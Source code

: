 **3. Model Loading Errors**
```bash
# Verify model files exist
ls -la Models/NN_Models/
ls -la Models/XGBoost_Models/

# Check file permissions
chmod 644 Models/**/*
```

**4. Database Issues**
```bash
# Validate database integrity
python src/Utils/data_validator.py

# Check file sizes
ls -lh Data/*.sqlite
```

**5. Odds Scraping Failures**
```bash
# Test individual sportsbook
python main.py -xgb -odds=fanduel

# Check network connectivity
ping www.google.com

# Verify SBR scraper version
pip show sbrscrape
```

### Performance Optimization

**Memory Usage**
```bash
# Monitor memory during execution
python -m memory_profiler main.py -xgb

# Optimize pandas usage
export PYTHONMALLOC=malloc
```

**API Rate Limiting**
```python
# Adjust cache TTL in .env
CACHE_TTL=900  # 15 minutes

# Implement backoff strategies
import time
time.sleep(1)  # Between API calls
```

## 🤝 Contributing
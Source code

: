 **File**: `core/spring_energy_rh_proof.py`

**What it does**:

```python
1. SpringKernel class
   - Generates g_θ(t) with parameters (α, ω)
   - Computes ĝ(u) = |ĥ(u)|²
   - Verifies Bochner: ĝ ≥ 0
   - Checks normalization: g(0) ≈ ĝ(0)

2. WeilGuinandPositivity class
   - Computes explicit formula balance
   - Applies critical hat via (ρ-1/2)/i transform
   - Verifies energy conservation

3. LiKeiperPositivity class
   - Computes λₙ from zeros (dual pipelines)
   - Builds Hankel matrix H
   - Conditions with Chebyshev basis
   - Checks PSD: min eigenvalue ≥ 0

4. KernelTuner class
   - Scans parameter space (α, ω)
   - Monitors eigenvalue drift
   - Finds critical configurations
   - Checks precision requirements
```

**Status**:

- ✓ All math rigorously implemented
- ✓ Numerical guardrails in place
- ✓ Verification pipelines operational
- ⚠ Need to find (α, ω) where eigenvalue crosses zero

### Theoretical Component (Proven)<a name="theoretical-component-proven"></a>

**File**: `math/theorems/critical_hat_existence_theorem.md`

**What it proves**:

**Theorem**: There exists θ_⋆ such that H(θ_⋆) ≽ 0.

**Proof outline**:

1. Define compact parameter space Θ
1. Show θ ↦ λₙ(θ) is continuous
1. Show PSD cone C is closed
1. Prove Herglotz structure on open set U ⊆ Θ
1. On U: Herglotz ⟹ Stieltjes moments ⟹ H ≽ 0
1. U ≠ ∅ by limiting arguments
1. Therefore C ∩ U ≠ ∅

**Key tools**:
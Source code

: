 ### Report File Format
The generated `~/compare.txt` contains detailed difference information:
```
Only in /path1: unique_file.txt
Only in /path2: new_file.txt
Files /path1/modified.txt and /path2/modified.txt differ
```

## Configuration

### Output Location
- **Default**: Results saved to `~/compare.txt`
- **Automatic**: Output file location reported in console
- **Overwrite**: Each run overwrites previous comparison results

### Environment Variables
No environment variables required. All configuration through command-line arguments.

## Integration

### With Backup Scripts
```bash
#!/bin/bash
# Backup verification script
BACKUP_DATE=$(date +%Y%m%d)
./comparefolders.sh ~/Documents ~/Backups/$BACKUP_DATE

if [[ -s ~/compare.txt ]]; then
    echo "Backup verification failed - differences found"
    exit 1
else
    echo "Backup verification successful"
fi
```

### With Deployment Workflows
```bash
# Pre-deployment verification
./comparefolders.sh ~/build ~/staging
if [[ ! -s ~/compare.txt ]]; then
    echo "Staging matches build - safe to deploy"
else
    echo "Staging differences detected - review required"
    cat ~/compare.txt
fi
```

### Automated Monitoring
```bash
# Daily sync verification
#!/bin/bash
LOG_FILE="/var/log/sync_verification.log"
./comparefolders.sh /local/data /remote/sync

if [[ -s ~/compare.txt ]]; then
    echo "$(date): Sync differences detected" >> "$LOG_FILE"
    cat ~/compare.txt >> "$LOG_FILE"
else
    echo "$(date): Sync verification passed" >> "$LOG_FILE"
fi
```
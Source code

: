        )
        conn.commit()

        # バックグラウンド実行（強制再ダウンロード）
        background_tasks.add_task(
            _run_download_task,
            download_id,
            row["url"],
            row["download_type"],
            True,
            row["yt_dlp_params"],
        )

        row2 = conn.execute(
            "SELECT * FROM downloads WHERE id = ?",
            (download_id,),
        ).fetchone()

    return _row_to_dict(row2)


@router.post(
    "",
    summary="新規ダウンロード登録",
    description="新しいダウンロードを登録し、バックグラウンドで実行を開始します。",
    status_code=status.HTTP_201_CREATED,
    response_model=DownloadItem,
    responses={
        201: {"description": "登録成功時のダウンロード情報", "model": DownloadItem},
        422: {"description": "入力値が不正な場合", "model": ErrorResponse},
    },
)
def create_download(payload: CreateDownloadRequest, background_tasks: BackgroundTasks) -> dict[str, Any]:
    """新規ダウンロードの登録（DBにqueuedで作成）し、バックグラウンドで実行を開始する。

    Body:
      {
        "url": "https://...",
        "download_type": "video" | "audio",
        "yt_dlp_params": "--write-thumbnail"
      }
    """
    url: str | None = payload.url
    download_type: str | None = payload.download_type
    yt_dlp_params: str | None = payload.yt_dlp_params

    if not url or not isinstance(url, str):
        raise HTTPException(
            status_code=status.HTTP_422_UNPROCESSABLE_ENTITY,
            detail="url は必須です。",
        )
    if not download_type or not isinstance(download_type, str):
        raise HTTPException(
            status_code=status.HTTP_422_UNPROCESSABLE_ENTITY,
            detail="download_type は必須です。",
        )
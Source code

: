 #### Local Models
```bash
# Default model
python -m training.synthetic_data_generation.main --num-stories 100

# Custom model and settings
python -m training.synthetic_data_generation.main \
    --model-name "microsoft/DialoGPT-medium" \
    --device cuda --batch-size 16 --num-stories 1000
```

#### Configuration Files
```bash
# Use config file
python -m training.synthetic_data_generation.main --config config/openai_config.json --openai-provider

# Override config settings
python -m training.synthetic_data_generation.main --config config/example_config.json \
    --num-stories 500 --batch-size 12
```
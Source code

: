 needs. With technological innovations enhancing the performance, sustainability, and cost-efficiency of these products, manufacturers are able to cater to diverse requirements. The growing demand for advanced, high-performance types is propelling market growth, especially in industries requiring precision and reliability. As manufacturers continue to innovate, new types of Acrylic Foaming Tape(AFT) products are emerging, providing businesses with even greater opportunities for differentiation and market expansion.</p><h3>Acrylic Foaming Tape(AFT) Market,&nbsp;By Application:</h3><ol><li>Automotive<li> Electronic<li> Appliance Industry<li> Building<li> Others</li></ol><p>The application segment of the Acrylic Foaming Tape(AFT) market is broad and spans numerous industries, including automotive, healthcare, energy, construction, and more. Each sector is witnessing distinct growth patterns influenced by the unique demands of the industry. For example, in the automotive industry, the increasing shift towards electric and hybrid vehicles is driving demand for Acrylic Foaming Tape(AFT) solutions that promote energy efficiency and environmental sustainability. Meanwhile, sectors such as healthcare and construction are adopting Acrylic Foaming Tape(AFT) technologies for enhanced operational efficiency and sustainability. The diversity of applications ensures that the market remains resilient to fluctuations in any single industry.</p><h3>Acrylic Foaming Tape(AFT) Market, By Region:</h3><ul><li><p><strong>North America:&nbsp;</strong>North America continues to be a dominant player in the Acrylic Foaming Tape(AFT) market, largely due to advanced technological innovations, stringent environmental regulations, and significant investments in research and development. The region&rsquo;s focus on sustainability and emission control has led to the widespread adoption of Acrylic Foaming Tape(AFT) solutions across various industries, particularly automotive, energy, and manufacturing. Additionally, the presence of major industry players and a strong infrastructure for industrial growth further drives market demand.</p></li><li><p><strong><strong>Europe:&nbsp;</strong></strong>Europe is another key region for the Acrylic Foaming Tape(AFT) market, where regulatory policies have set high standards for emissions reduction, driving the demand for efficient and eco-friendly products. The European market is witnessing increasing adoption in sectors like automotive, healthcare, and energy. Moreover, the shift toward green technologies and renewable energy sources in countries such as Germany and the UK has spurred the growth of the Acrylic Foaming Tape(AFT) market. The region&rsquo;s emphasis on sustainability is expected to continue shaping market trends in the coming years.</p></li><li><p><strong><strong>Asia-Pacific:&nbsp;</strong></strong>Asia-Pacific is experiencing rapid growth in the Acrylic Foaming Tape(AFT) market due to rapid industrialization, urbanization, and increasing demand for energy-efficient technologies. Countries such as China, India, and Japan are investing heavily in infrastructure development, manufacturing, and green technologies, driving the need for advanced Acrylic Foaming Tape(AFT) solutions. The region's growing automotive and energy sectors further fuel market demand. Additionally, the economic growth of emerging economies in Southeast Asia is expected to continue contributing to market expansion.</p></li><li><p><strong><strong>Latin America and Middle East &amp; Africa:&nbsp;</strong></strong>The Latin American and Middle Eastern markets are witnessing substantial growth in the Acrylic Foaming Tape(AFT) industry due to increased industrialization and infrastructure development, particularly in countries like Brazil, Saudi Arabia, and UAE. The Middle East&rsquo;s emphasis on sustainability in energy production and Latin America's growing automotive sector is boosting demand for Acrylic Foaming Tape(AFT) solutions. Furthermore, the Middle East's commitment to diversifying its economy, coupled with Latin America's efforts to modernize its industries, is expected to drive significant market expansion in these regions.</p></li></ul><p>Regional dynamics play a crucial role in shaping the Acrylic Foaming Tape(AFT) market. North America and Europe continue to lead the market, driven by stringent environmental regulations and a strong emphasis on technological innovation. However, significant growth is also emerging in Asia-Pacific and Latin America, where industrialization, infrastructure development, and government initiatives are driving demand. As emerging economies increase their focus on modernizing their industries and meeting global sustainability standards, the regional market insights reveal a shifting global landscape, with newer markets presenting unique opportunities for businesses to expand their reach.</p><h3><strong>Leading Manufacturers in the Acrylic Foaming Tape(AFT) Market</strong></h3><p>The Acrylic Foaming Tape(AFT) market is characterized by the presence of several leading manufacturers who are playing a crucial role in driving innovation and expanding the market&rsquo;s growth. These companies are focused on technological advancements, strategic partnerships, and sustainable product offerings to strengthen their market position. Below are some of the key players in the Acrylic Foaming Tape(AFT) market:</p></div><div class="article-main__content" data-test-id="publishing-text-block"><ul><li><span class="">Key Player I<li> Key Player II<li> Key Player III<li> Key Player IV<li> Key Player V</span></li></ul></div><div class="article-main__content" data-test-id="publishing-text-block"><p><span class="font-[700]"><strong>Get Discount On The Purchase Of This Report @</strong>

□ □ □ □ □ □ □

- _Directions for this task_
Which lines above contain the word "arguments"? Show each of them.

- _Response for this exercise_
1. U ≠ ∅ by limiting arguments
No environment variables required. All configuration through command-line arguments.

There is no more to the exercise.